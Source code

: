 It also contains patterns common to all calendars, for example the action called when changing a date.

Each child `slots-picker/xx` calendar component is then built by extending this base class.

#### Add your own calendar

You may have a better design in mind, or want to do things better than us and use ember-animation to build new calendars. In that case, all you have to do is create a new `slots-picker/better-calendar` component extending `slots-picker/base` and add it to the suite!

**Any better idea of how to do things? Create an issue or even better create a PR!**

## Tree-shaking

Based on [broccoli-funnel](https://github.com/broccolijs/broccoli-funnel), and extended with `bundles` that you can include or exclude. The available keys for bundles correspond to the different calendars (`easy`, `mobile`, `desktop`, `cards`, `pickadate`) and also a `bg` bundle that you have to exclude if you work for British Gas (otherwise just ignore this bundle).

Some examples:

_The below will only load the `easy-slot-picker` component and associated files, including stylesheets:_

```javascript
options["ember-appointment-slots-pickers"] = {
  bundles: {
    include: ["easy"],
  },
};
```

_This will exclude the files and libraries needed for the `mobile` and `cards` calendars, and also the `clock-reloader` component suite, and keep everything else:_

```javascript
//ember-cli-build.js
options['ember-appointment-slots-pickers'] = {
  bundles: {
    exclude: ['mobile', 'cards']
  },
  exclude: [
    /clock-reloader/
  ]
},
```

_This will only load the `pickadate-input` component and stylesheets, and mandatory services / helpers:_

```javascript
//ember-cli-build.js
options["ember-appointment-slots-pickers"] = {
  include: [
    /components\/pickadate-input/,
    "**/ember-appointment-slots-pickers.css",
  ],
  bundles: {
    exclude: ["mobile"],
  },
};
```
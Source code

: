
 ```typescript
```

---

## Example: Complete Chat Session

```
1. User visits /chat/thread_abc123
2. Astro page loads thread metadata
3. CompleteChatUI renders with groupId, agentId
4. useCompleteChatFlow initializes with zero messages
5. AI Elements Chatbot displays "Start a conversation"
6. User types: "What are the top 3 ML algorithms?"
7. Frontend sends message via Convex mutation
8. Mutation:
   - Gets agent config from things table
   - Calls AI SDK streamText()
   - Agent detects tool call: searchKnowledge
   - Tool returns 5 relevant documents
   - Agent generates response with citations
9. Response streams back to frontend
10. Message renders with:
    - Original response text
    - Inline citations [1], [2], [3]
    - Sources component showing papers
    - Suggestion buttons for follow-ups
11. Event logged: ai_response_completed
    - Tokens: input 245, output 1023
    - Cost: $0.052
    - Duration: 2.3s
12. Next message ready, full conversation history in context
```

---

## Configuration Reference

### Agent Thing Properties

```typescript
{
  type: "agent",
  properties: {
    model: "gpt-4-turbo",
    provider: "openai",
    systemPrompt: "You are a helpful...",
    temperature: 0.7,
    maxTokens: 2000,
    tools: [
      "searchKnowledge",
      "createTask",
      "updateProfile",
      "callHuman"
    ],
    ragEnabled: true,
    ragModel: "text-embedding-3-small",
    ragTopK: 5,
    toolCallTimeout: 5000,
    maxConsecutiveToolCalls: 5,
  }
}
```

▶ _REQUIRED WORK_
Search the entries for the word "input", then gather every line that has it.

▶ _RESPONSE BOX_
_This will only load the `pickadate-input` component and stylesheets, and mandatory services / helpers:_
    /components\/pickadate-input/,
    - Tokens: input 245, output 1023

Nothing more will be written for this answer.